Required work:
With the pictures set aside, reproduce each entry precisely as it reads.

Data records
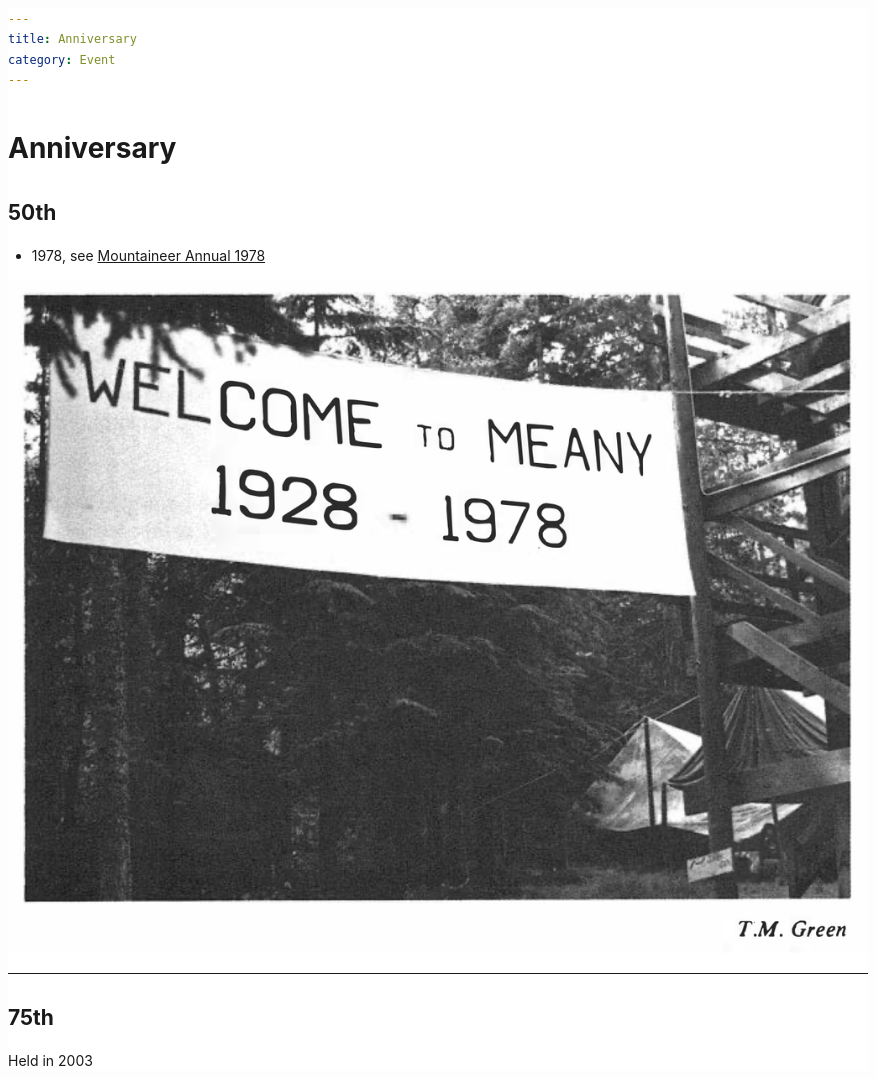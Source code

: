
```yaml
---
title: Anniversary
category: Event
---
```

# Anniversary
## 50th
- 1978, see [Mountaineer Annual 1978](Mountaineer-Annual#1978)

<img src="img/1978%20Meany%20B-day.png" alt="Meany Birthday Party Banner">

---

## 75th
Held in 2003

Solution for this task:
Source code

:
```yaml
---
title: Anniversary
category: Event
---
```

# Anniversary
## 50th
- 1978, see [Mountaineer Annual 1978](Mountaineer-Annual#1978)

<img src="img/1978%20Meany%20B-day.png" alt="Meany Birthday Party Banner">

---

## 75th
Held in 2003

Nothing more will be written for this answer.